L’amiante reste présent sous de multiples formes dans les biens immobiliers construits avant le 1er juillet 1997. L’Union française des miroitiers rappelle via une fiche conseil que le risque amiante peut être présent pour des travaux aussi simples qu’un remplacement de vitre.
Le risque amiante est bien souvent sous-estimé dans le parc immobilier résidentiel et professionnel. Bien des personnes pensent en effet que seuls les tôles en fibrociment ou les conduits de cheminée peuvent contenir de l’amiante. Or, les propriétés de l’amiante (isolant, léger, anti-feu…) font qu’il a été intégré à plus de 3 000 matériaux ou produits utilisés dans différentes parties d’un bâtiment : dalles de sol, calorifugeages, peintures, enduits, joints, etc. Plusieurs millions de tonnes de matériaux amiantés seraient encore présents dans les bâtiments antérieurs à 1997. Ils représentent un risque pour la santé s’ils se détériorent mais aussi si l’on ne tient pas compte de leur dangerosité lors des travaux.

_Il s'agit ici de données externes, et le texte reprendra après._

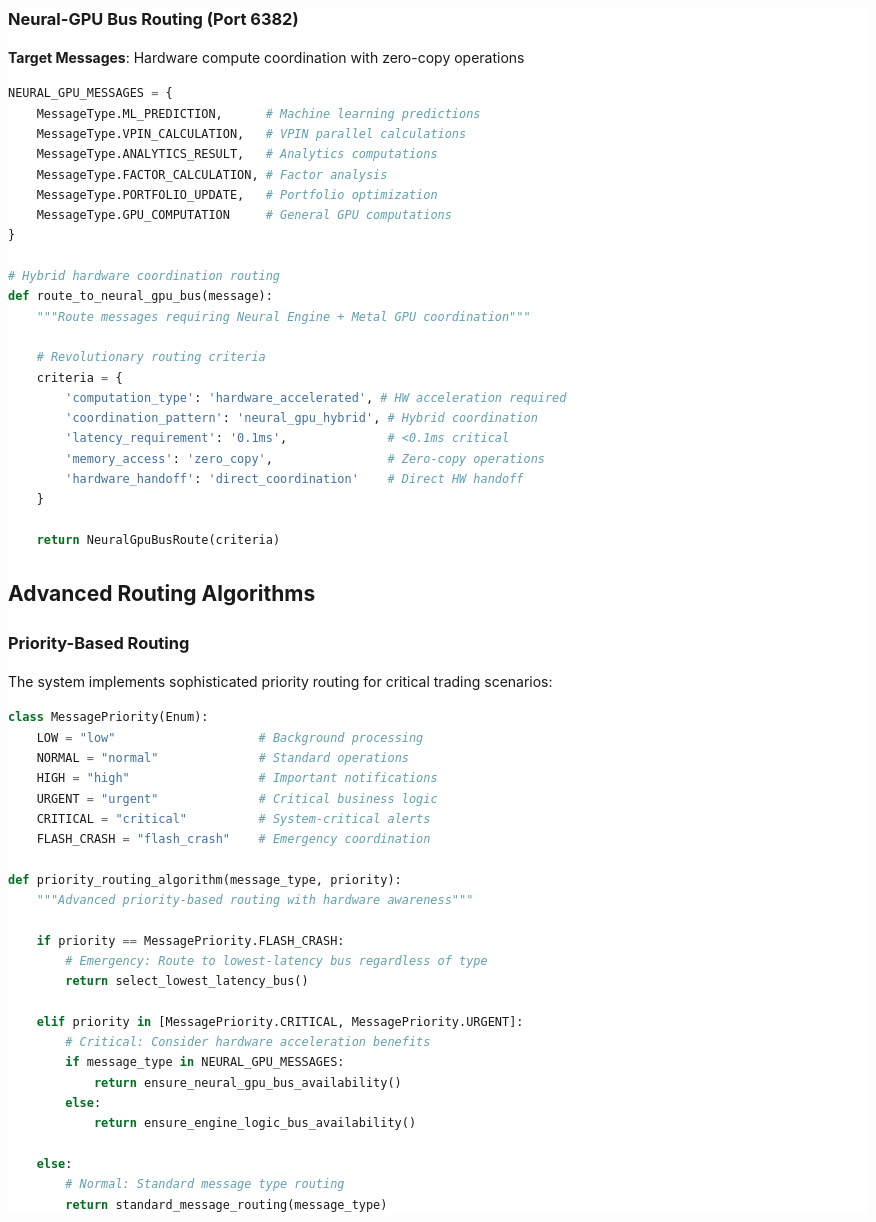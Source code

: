 ### Neural-GPU Bus Routing (Port 6382)

**Target Messages**: Hardware compute coordination with zero-copy operations
```python
NEURAL_GPU_MESSAGES = {
    MessageType.ML_PREDICTION,      # Machine learning predictions
    MessageType.VPIN_CALCULATION,   # VPIN parallel calculations  
    MessageType.ANALYTICS_RESULT,   # Analytics computations
    MessageType.FACTOR_CALCULATION, # Factor analysis
    MessageType.PORTFOLIO_UPDATE,   # Portfolio optimization
    MessageType.GPU_COMPUTATION     # General GPU computations
}

# Hybrid hardware coordination routing
def route_to_neural_gpu_bus(message):
    """Route messages requiring Neural Engine + Metal GPU coordination"""
    
    # Revolutionary routing criteria
    criteria = {
        'computation_type': 'hardware_accelerated', # HW acceleration required
        'coordination_pattern': 'neural_gpu_hybrid', # Hybrid coordination
        'latency_requirement': '0.1ms',              # <0.1ms critical
        'memory_access': 'zero_copy',                # Zero-copy operations
        'hardware_handoff': 'direct_coordination'    # Direct HW handoff
    }
    
    return NeuralGpuBusRoute(criteria)
```

## Advanced Routing Algorithms

### Priority-Based Routing

The system implements sophisticated priority routing for critical trading scenarios:

```python
class MessagePriority(Enum):
    LOW = "low"                    # Background processing
    NORMAL = "normal"              # Standard operations  
    HIGH = "high"                  # Important notifications
    URGENT = "urgent"              # Critical business logic
    CRITICAL = "critical"          # System-critical alerts
    FLASH_CRASH = "flash_crash"    # Emergency coordination

def priority_routing_algorithm(message_type, priority):
    """Advanced priority-based routing with hardware awareness"""
    
    if priority == MessagePriority.FLASH_CRASH:
        # Emergency: Route to lowest-latency bus regardless of type
        return select_lowest_latency_bus()
        
    elif priority in [MessagePriority.CRITICAL, MessagePriority.URGENT]:
        # Critical: Consider hardware acceleration benefits
        if message_type in NEURAL_GPU_MESSAGES:
            return ensure_neural_gpu_bus_availability()
        else:
            return ensure_engine_logic_bus_availability()
    
    else:
        # Normal: Standard message type routing
        return standard_message_routing(message_type)
```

La nécessité de repérer l’amiante avant travaux ou démolition sur un bâtiment antérieur à 1997 est désormais bien connue et appliquée par les maîtres d’ouvrage professionnels. De nombreux travaux ou petits chantiers réalisés par des particuliers ou des artisans ne tiennent cependant pas compte du risque amiante. L’Union française des miroitiers a donc lancé une alerte et publié une fiche conseil destinée aux particuliers et aux professionnels. Elle rappelle que les mastics vitriers utilisés avant 1997 peuvent contenir de l’amiante. Il est alors indispensable de faire appel à un professionnel pour un repérage amiante pour des travaux sur des ouvertures, même lorsque c’est un simple changement de vitrage ou de menuiseries. En cas de présence d’amiante, ces travaux sont à confier à un professionnel habilité pour éviter la dispersion de fibres cancérigènes dans l’air.